Before repeating the entries below, strip out every picture and keep all else as it is.

[[ DATASET EXTRACT open ]]

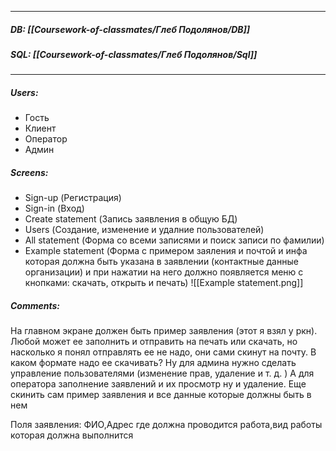 
___
##### DB: [[Coursework-of-classmates/Глеб Подолянов/DB]]
##### SQL: [[Coursework-of-classmates/Глеб Подолянов/Sql]]
___
##### Users:
- Гость
- Клиент
- Оператор
- Админ
##### Screens:
- Sign-up (Регистрация)
- Sign-in (Вход)
- Create statement (Запись заявления в общую БД)
-  Users (Создание, изменение и удалние пользователей)
- All statement (Форма со всеми записями и поиск записи по фамилии)
- Example statement (Форма с примером заяления и почтой и инфа которая должна быть указана в заявлении (контактные данные организации) и при нажатии на него должно появляется меню с кнопками: скачать, открыть и печать) ![[Example statement.png]]

##### Comments:
На главном экране должен быть пример заявления (этот я взял у ркн). Любой может ее заполнить и отправить на печать или скачать, но насколько я понял отправлять ее не надо, они сами скинут на почту. В каком формате надо ее скачивать? Ну для админа нужно сделать управление пользователями (изменение прав, удаление и т. д. ) А для оператора заполнение заявлений и их просмотр ну и удаление. Еще скинить сам пример заявления и все данные которые должны быть в нем

Поля заявления: ФИО,Адрес где должна проводится работа,вид работы которая должна выполнится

[[ DATASET EXTRACT closed ]]

**SOLUTION TO THE PROBLEM:**
___
##### DB: [[Coursework-of-classmates/Глеб Подолянов/DB]]
##### SQL: [[Coursework-of-classmates/Глеб Подолянов/Sql]]
___
##### Users:
- Гость
- Клиент
- Оператор
- Админ
##### Screens:
- Sign-up (Регистрация)
- Sign-in (Вход)
- Create statement (Запись заявления в общую БД)
-  Users (Создание, изменение и удалние пользователей)
- All statement (Форма со всеми записями и поиск записи по фамилии)
- Example statement (Форма с примером заяления и почтой и инфа которая должна быть указана в заявлении (контактные данные организации) и при нажатии на него должно появляется меню с кнопками: скачать, открыть и печать) ![[Example statement.png]]

##### Comments:
На главном экране должен быть пример заявления (этот я взял у ркн). Любой может ее заполнить и отправить на печать или скачать, но насколько я понял отправлять ее не надо, они сами скинут на почту. В каком формате надо ее скачивать? Ну для админа нужно сделать управление пользователями (изменение прав, удаление и т. д. ) А для оператора заполнение заявлений и их просмотр ну и удаление. Еще скинить сам пример заявления и все данные которые должны быть в нем

Поля заявления: ФИО,Адрес где должна проводится работа,вид работы которая должна выполнится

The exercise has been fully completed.